Gente d'Italia

Un libro sull’emigrazione calabrese nelle Americhe anche per rendere giustizia agli emigrati dimenticati

Cinquegrana e Pirone

di Matteo Forciniti

L’emigrazione è stata l’unica rivoluzione avuta nel Sud Italia: insiste spesso su questo concetto -una frase di Francesco Saverio Nitti- Nicola Pirone per presentare il suo libro “Il sogno americano. Memoria e viaggio dell’emigrazione calabrese” scritto insieme all’antropologo Pino Cinquegrana.

Come racconta il giornalista a Gente d’Italia, l’idea del libro è partita da una rubrica di Kalabriatv.it, una webtv per i calabresi nel mondo, in cui è confluito tutto l’impegno di anni dedicati a una tematica che sembra essere stata completamente dimenticata. Dall’esperienza di quella webtv è nato questo libro documentario che analizza l’emigrazione calabrese nelle Americhe, dall’Uruguay al Brasile, dall’Argentina al Canada fino agli Stati Uniti e che si avvale anche del prezioso contributo delle comunità calabresi e dei musei sparsi in queste nazioni.

“Attraverso questa iniziativa vogliamo riscoprire la storia dei nostri emigrati e rivalutarla per cercare di rendere giustizia. Noi ci soffermiamo in particolare sui calabresi ma il discorso si può allargare in generale a tutti quei milioni di italiani che nei secoli scorsi furono costretti a lasciare le loro terre alla ricerca di un futuro migliore” spiega Pirone che si divide tra la provincia di Vibo Valentia e Cuba dove porta avanti diversi progetti di carattere culturale.
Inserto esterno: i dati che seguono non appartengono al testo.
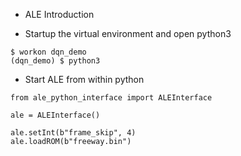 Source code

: * ALE Introduction

* Startup the virtual environment and open python3
```
$ workon dqn_demo
(dqn_demo) $ python3
```

* Start ALE from within python
```
from ale_python_interface import ALEInterface

ale = ALEInterface()

ale.setInt(b"frame_skip", 4)
ale.loadROM(b"freeway.bin")
```
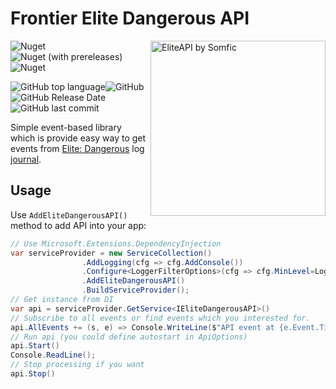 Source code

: # Frontier Elite Dangerous API
<img src="https://imgur.com/qA5ubgH" align="right"
     title="EliteAPI by Somfic" width="280" height="280">
![Nuget](https://img.shields.io/nuget/v/NSW.EliteDangerous.API?label=nuget%3Astable)![Nuget (with prereleases)](https://img.shields.io/nuget/vpre/NSW.EliteDangerous.API?label=nuget%3Adev)![Nuget](https://img.shields.io/nuget/dt/NSW.EliteDangerous.API)

![GitHub top language](https://img.shields.io/github/languages/top/h0useRus/EliteDangerousAPI)![GitHub](https://img.shields.io/github/license/h0useRus/EliteDangerousAPI)![GitHub Release Date](https://img.shields.io/github/release-date/h0useRus/EliteDangerousAPI)![GitHub last commit](https://img.shields.io/github/last-commit/h0useRus/EliteDangerousAPI)

Simple event-based library which is provide easy way to get events from [Elite: Dangerous](https://www.elitedangerous.com/) log [journal](https://github.com/h0useRus/EliteDangerousAPI/blob/master/Documentation/Journal-Manual-v26.pdf).

## Usage

Use `AddEliteDangerousAPI()` method to add API into your app:
```c#
// Use Microsoft.Extensions.DependencyInjection
var serviceProvider = new ServiceCollection()
                .AddLogging(cfg => cfg.AddConsole())
                .Configure<LoggerFilterOptions>(cfg => cfg.MinLevel=LogLevel.Debug)
                .AddEliteDangerousAPI()
                .BuildServiceProvider();
// Get instance from DI                
var api = serviceProvider.GetService<IEliteDangerousAPI>()
// Subscribe to all events or find events which you interested for.
api.AllEvents += (s, e) => Console.WriteLine($"API event at {e.Event.Timestamp:O} {e.EventName} type {e.EventType.Name}");
// Run api (you could define autostart in ApiOptions)
api.Start()
Console.ReadLine();
// Stop processing if you want
api.Stop()
```
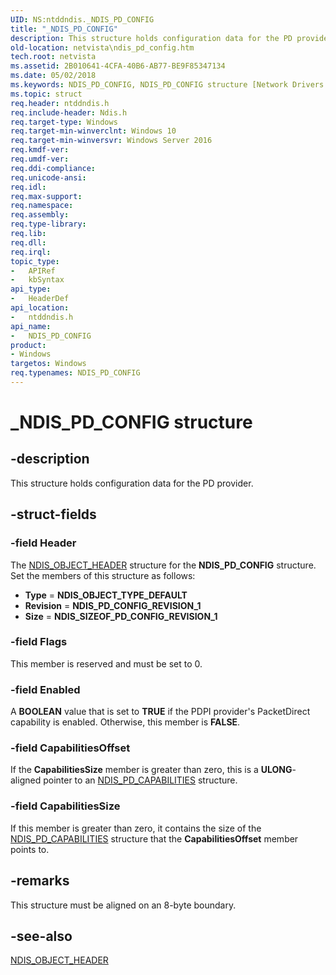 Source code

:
```yaml
---
UID: NS:ntddndis._NDIS_PD_CONFIG
title: "_NDIS_PD_CONFIG"
description: This structure holds configuration data for the PD provider.
old-location: netvista\ndis_pd_config.htm
tech.root: netvista
ms.assetid: 2B010641-4CFA-40B6-AB77-BE9F85347134
ms.date: 05/02/2018
ms.keywords: NDIS_PD_CONFIG, NDIS_PD_CONFIG structure [Network Drivers Starting with Windows Vista], _NDIS_PD_CONFIG, netvista.ndis_pd_config, ntddndis/NDIS_PD_CONFIG
ms.topic: struct
req.header: ntddndis.h
req.include-header: Ndis.h
req.target-type: Windows
req.target-min-winverclnt: Windows 10
req.target-min-winversvr: Windows Server 2016
req.kmdf-ver: 
req.umdf-ver: 
req.ddi-compliance: 
req.unicode-ansi: 
req.idl: 
req.max-support: 
req.namespace: 
req.assembly: 
req.type-library: 
req.lib: 
req.dll: 
req.irql: 
topic_type:
-	APIRef
-	kbSyntax
api_type:
-	HeaderDef
api_location:
-	ntddndis.h
api_name:
-	NDIS_PD_CONFIG
product:
- Windows
targetos: Windows
req.typenames: NDIS_PD_CONFIG
---
```


# _NDIS_PD_CONFIG structure


## -description


This structure holds configuration data for the PD provider.


## -struct-fields




### -field Header

The <a href="https://msdn.microsoft.com/library/windows/hardware/ff566588">NDIS_OBJECT_HEADER</a> structure for the <b>NDIS_PD_CONFIG</b> structure. Set the members of this structure as follows:

<ul>
<li><b>Type</b> = <b>NDIS_OBJECT_TYPE_DEFAULT</b></li>
<li><b>Revision</b> = <b>NDIS_PD_CONFIG_REVISION_1</b></li>
<li><b>Size</b> = <b>NDIS_SIZEOF_PD_CONFIG_REVISION_1</b></li>
</ul>

### -field Flags

This member is reserved and must be set to 0.


### -field Enabled

A <b>BOOLEAN</b> value that is set to <b>TRUE</b> if the PDPI provider's  PacketDirect capability is enabled. Otherwise, this member is <b>FALSE</b>.


### -field CapabilitiesOffset

If the <b>CapabilitiesSize</b> member is greater than zero, this is a <b>ULONG</b>-aligned pointer to an <a href="https://msdn.microsoft.com/library/windows/hardware/dn931833">NDIS_PD_CAPABILITIES</a> structure.


### -field CapabilitiesSize

If this member is greater than zero, it contains the size of the <a href="https://msdn.microsoft.com/library/windows/hardware/dn931833">NDIS_PD_CAPABILITIES</a> structure that the <b>CapabilitiesOffset</b> member points to.


## -remarks



This structure must be aligned on an 8-byte boundary.




## -see-also




<a href="https://msdn.microsoft.com/library/windows/hardware/ff566588">NDIS_OBJECT_HEADER</a>
 

 

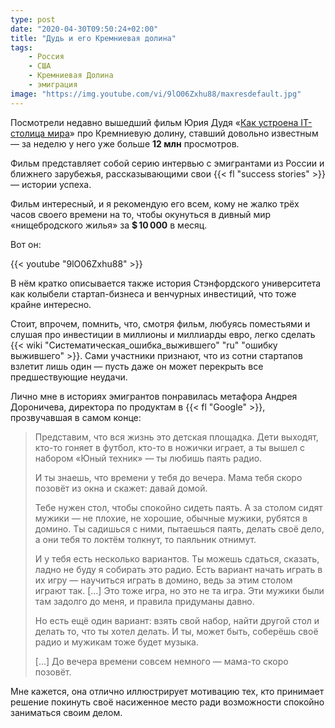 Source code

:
 ```yaml
---
type: post
date: "2020-04-30T09:50:24+02:00"
title: "Дудь и его Кремниевая долина"
tags:
    - Россия
    - США
    - Кремниевая Долина
    - эмиграция
image: "https://img.youtube.com/vi/9lO06Zxhu88/maxresdefault.jpg"
---
```


Посмотрели недавно вышедший фильм Юрия Дудя «[Как устроена IT-столица мира](https://www.youtube.com/watch?v=9lO06Zxhu88)» про Кремниевую долину, ставший довольно известным — за неделю у него уже больше **12 млн** просмотров.

Фильм представляет собой серию интервью с эмигрантами из России и ближнего зарубежья, рассказывающими свои {{< fl "success stories" >}} — истории успеха.

<!--more-->

Фильм интересный, и я рекомендую его всем, кому не жалко трёх часов своего времени на то, чтобы окунуться в дивный мир «нищебродского жилья» за **$ 10 000** в месяц.

Вот он:

{{< youtube "9lO06Zxhu88" >}}

В нём кратко описывается также история Стэнфордского университета как колыбели стартап-бизнеса и венчурных инвестиций, что тоже крайне интересно.

Стоит, впрочем, помнить, что, смотря фильм, любуясь поместьями и слушая про инвестиции в миллионы и миллиарды евро, легко сделать {{< wiki "Систематическая_ошибка_выжившего" "ru" "ошибку выжившего" >}}. Сами участники признают, что из сотни стартапов взлетит лишь один — пусть даже он может перекрыть все предшествующие неудачи.

Лично мне в историях эмигрантов понравилась метафора Андрея Дороничева, директора по продуктам в {{< fl "Google" >}}, прозвучавшая в самом конце:

> Представим, что вся жизнь это детская площадка. Дети выходят, кто-то гоняет в футбол, кто-то в ножички играет, а ты вышел с набором «Юный техник» — ты любишь паять радио.
>
> И ты знаешь, что времени у тебя до вечера. Мама тебя скоро позовёт из окна и скажет: давай домой.
>
> Тебе нужен стол, чтобы спокойно сидеть паять. А за столом сидят мужики — не плохие, не хорошие, обычные мужики, рубятся в домино. Ты садишься с ними, пытаешься паять, делать своё дело, а они тебя то локтём толкнут, то паяльник отнимут.
>
> И у тебя есть несколько вариантов. Ты можешь сдаться, сказать, ладно не буду я собирать это радио. Есть вариант начать играть в их игру — научиться играть в домино, ведь за этим столом играют так. […] Это тоже игра, но это не та игра. Эти мужики были там задолго до меня, и правила придуманы давно.
>
> Но есть ещё один вариант: взять свой набор, найти другой стол и делать то, что ты хотел делать. И ты, может быть, соберёшь своё радио и мужикам тоже будет музыка.
>
> […] До вечера времени совсем немного — мама-то скоро позовёт.

Мне кажется, она отлично иллюстрирует мотивацию тех, кто принимает решение покинуть своё насиженное место ради возможности спокойно заниматься своим делом.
“Porto sempre in mente una frase di Pierre Trudeau, presidente del Canada negli anni sessanta. Lui diceva che gli italiani hanno consentito lo sviluppo del Canada e i calabresi, in particolare, lo sviluppo di Toronto. Questo riconoscimento estremamente significativo vale anche per altre nazioni e ci fa capire come i nostri corregionali siano riusciti a inserirsi e affermare il loro talento in questi nuovi paesi portando un contributo determinante ma, allo stesso tempo, privando la loro terra di energie preziose. Noi abbiamo raccolto storie pazzesche e incredibili, storie di successo e di sacrifici che meritano di essere conosciute”. “Ma gli emigrati” -aggiunge- “hanno avuto un ruolo fondamentale anche nei loro paesi di origine. Con le loro rimesse contribuirono alla crescita economica consentendo a tante famiglie di poter comprare ad esempio terreni e case e oltre a questo partecipavano con le donazioni alle feste popolari difendendo le tradizioni”.

Il libro viene accompagnato da una documentazione inedita inviata direttamente dagli emigrati calabresi con lettere, fotografie, carte di imbarco e descrizioni dei luoghi di partenza e di arrivo che arricchiscono il racconto nell’analisi di un complesso fenomeno sociale, politico ed economico.

Nel sogno americano si parla anche dell’Uruguay, terra di approdo di tanti emigrati che hanno testimoniato la loro presenza con diverse fotografie dell’epoca. “L’Uruguay, come tutto il Sud America, è stato importantissimo nella prima ondata emigratoria di fine ottocento, una presenza che è ben visibile ancora oggi” sottolinea lo scrittore. Tra i calabresi illustri c’è innanzitutto Domingo Arena, un anarchico diventato braccio destro del presidente José Batlle y Ordóñez durante un periodo di grande sviluppo per quella che veniva chiamata la Svizzera d’America in quegli anni all’avanguardia nei diritti civili: “Abbiamo in mente di pubblicare altre tre edizioni del libro e sicuramente daremo maggiore spazio a un personaggio di spicco come Arena che in questa edizione è stato citato ma solo brevemente”.

Seppur in contesti estremamente diversi, l’emigrazione non è mai finita denuncia in conclusione l’autore: “La gente non ne può più e continua a emigrare per le condizioni negative e le poche opportunità che continua ad offrire la propria terra. Tutta l’esperienza del passato non ha avuto praticamente alcun insegnamento per la nostra regione. Non bisogna solo valorizzare i calabresi che hanno avuto successo fuori, bisogna anche valorizzare i calabresi in Calabria. Un primo passo per invertire la tendenza potrebbe essere quello di insegnare la storia dell’emigrazione”.